_TO DO_
Begin with the line that contains "To remove colors" and transcribe each line after it, up to and including the last line of the listing below.

_TASK INPUT_
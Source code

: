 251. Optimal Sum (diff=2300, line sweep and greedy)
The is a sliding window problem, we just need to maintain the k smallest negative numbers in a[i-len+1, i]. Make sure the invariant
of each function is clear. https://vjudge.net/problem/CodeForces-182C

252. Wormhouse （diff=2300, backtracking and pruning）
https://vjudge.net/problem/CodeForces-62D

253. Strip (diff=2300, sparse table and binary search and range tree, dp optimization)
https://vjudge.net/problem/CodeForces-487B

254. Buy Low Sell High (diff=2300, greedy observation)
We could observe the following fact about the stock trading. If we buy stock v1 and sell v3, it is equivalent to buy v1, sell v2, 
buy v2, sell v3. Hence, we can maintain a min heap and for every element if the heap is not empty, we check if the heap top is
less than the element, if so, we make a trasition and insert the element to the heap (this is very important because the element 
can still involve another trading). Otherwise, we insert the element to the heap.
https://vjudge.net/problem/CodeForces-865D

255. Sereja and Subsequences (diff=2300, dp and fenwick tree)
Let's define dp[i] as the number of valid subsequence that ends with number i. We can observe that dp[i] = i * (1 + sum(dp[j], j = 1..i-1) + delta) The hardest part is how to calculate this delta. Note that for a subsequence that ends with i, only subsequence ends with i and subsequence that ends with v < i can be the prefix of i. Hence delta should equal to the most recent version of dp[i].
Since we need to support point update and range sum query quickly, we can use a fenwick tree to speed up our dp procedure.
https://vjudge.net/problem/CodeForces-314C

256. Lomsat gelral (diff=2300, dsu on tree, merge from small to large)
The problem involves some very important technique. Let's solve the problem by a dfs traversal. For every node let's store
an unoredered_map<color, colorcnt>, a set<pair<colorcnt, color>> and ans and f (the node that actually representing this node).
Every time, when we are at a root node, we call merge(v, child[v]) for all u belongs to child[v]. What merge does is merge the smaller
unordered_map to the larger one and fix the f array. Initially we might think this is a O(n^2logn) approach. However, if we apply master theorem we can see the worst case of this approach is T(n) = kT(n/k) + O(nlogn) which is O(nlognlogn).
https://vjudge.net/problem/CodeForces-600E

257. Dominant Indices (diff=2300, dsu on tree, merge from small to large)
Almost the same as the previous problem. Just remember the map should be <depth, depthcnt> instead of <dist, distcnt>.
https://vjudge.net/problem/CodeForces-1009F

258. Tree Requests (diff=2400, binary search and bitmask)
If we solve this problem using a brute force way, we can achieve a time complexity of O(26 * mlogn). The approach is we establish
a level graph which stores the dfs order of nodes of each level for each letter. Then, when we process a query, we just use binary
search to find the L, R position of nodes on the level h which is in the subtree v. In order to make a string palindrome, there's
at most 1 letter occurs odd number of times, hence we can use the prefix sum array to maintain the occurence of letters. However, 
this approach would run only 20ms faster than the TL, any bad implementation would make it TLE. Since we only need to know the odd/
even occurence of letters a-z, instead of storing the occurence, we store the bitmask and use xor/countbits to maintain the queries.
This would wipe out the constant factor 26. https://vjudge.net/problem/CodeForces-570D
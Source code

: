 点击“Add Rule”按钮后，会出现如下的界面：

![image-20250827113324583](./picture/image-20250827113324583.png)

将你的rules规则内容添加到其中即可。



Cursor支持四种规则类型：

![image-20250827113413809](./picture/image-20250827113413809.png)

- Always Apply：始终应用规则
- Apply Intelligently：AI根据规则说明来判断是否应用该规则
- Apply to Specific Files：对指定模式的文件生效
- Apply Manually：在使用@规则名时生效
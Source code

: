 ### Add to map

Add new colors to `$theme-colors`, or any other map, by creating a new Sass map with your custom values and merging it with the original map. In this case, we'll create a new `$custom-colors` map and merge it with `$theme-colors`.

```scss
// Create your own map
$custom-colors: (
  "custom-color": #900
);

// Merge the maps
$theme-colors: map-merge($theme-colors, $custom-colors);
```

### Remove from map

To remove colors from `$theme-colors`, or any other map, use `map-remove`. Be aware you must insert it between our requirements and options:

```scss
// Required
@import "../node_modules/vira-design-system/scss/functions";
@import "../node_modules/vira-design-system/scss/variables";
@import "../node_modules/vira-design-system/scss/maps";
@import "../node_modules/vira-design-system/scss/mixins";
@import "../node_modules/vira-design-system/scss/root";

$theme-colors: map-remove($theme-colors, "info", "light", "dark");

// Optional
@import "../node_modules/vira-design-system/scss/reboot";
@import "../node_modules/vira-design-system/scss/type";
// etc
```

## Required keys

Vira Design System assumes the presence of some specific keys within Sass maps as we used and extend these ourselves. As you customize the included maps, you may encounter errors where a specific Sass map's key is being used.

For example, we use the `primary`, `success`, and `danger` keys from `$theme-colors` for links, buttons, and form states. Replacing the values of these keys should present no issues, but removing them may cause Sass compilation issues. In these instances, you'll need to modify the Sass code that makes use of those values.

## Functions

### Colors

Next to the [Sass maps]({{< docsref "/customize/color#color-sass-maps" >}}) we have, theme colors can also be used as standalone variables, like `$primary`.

_OUTPUT OF THE EXERCISE_
To remove colors from `$theme-colors`, or any other map, use `map-remove`. Be aware you must insert it between our requirements and options:

```scss
// Required
@import "../node_modules/vira-design-system/scss/functions";
@import "../node_modules/vira-design-system/scss/variables";
@import "../node_modules/vira-design-system/scss/maps";
@import "../node_modules/vira-design-system/scss/mixins";
@import "../node_modules/vira-design-system/scss/root";

$theme-colors: map-remove($theme-colors, "info", "light", "dark");

// Optional
@import "../node_modules/vira-design-system/scss/reboot";
@import "../node_modules/vira-design-system/scss/type";
// etc
```

## Required keys

Vira Design System assumes the presence of some specific keys within Sass maps as we used and extend these ourselves. As you customize the included maps, you may encounter errors where a specific Sass map's key is being used.

For example, we use the `primary`, `success`, and `danger` keys from `$theme-colors` for links, buttons, and form states. Replacing the values of these keys should present no issues, but removing them may cause Sass compilation issues. In these instances, you'll need to modify the Sass code that makes use of those values.

## Functions

### Colors

Next to the [Sass maps]({{< docsref "/customize/color#color-sass-maps" >}}) we have, theme colors can also be used as standalone variables, like `$primary`.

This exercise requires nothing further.